> **What is being asked**
Omit all pictures, then repeat the listing exactly.

_____

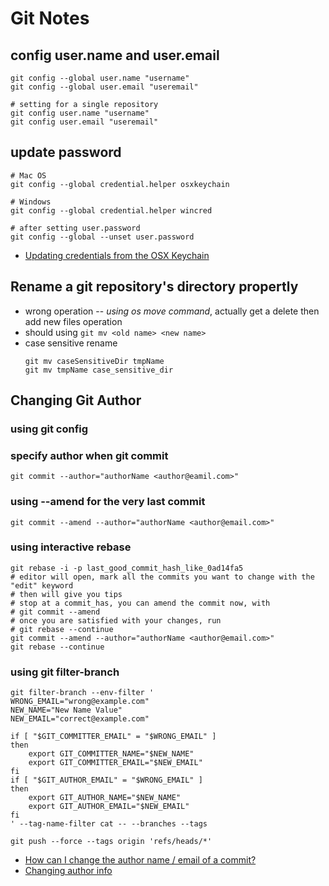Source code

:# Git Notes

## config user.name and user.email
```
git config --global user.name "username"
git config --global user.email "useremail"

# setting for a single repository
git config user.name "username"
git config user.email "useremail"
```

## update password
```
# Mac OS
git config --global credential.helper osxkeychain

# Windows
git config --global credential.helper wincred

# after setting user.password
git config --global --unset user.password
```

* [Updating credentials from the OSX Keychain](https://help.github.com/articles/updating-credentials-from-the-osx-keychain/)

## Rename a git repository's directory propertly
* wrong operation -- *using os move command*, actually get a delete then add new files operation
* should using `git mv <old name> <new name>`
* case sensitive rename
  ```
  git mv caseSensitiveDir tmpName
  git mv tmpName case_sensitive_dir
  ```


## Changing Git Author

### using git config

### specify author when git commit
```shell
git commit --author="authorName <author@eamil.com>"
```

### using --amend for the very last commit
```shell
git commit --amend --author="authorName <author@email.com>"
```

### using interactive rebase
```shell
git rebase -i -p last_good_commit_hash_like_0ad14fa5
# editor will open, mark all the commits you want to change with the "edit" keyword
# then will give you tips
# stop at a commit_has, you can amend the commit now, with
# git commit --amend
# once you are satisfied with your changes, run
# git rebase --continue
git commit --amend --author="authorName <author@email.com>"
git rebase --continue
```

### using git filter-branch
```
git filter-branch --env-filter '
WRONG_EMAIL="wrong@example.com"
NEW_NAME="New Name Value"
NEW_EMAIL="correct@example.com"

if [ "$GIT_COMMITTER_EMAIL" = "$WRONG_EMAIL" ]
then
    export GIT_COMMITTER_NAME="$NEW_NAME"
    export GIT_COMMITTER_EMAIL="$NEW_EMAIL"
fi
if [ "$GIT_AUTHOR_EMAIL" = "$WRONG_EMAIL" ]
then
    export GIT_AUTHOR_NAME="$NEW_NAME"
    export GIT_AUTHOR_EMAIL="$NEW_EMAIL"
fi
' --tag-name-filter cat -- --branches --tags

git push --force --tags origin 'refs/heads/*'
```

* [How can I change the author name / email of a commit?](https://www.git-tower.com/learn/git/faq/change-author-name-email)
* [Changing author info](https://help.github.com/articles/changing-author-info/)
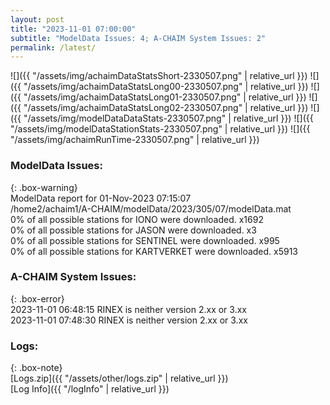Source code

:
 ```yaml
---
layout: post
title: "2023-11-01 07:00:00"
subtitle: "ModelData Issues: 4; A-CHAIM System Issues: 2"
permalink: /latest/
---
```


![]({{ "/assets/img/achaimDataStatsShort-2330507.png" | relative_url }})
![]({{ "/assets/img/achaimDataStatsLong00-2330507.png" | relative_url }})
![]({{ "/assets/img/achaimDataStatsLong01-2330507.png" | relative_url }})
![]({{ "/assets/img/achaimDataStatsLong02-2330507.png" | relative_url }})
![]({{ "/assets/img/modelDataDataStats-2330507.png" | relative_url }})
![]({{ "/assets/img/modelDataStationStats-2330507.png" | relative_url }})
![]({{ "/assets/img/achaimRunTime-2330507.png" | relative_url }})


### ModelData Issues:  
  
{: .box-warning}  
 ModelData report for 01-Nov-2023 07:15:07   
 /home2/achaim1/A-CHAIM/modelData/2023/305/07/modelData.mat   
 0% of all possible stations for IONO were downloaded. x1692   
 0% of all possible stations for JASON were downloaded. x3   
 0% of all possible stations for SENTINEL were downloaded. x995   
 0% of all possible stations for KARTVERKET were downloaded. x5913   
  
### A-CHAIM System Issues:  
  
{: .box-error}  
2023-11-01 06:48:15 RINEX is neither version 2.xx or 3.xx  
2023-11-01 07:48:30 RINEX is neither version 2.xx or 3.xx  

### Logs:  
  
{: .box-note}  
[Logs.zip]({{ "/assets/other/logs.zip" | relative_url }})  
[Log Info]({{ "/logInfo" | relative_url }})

_____

> **Solution below**
Source code

:# Git Notes

## config user.name and user.email
```
git config --global user.name "username"
git config --global user.email "useremail"

# setting for a single repository
git config user.name "username"
git config user.email "useremail"
```

## update password
```
# Mac OS
git config --global credential.helper osxkeychain

# Windows
git config --global credential.helper wincred

# after setting user.password
git config --global --unset user.password
```

* [Updating credentials from the OSX Keychain](https://help.github.com/articles/updating-credentials-from-the-osx-keychain/)

## Rename a git repository's directory propertly
* wrong operation -- *using os move command*, actually get a delete then add new files operation
* should using `git mv <old name> <new name>`
* case sensitive rename
  ```
  git mv caseSensitiveDir tmpName
  git mv tmpName case_sensitive_dir
  ```


## Changing Git Author

### using git config

### specify author when git commit
```shell
git commit --author="authorName <author@eamil.com>"
```

### using --amend for the very last commit
```shell
git commit --amend --author="authorName <author@email.com>"
```

### using interactive rebase
```shell
git rebase -i -p last_good_commit_hash_like_0ad14fa5
# editor will open, mark all the commits you want to change with the "edit" keyword
# then will give you tips
# stop at a commit_has, you can amend the commit now, with
# git commit --amend
# once you are satisfied with your changes, run
# git rebase --continue
git commit --amend --author="authorName <author@email.com>"
git rebase --continue
```

### using git filter-branch
```
git filter-branch --env-filter '
WRONG_EMAIL="wrong@example.com"
NEW_NAME="New Name Value"
NEW_EMAIL="correct@example.com"

if [ "$GIT_COMMITTER_EMAIL" = "$WRONG_EMAIL" ]
then
    export GIT_COMMITTER_NAME="$NEW_NAME"
    export GIT_COMMITTER_EMAIL="$NEW_EMAIL"
fi
if [ "$GIT_AUTHOR_EMAIL" = "$WRONG_EMAIL" ]
then
    export GIT_AUTHOR_NAME="$NEW_NAME"
    export GIT_AUTHOR_EMAIL="$NEW_EMAIL"
fi
' --tag-name-filter cat -- --branches --tags

git push --force --tags origin 'refs/heads/*'
```

* [How can I change the author name / email of a commit?](https://www.git-tower.com/learn/git/faq/change-author-name-email)
* [Changing author info](https://help.github.com/articles/changing-author-info/)
Source code

:
 ```yaml
---
layout: post
title: "2023-11-01 07:00:00"
subtitle: "ModelData Issues: 4; A-CHAIM System Issues: 2"
permalink: /latest/
---
```


![]({{ "/assets/img/achaimDataStatsShort-2330507.png" | relative_url }})
![]({{ "/assets/img/achaimDataStatsLong00-2330507.png" | relative_url }})
![]({{ "/assets/img/achaimDataStatsLong01-2330507.png" | relative_url }})
![]({{ "/assets/img/achaimDataStatsLong02-2330507.png" | relative_url }})
![]({{ "/assets/img/modelDataDataStats-2330507.png" | relative_url }})
![]({{ "/assets/img/modelDataStationStats-2330507.png" | relative_url }})
![]({{ "/assets/img/achaimRunTime-2330507.png" | relative_url }})


### ModelData Issues:  
  
{: .box-warning}  
 ModelData report for 01-Nov-2023 07:15:07   
 /home2/achaim1/A-CHAIM/modelData/2023/305/07/modelData.mat   
 0% of all possible stations for IONO were downloaded. x1692   
 0% of all possible stations for JASON were downloaded. x3   
 0% of all possible stations for SENTINEL were downloaded. x995   
 0% of all possible stations for KARTVERKET were downloaded. x5913   
  
### A-CHAIM System Issues:  
  
{: .box-error}  
2023-11-01 06:48:15 RINEX is neither version 2.xx or 3.xx  
2023-11-01 07:48:30 RINEX is neither version 2.xx or 3.xx  

### Logs:  
  
{: .box-note}  
[Logs.zip]({{ "/assets/other/logs.zip" | relative_url }})  
[Log Info]({{ "/logInfo" | relative_url }})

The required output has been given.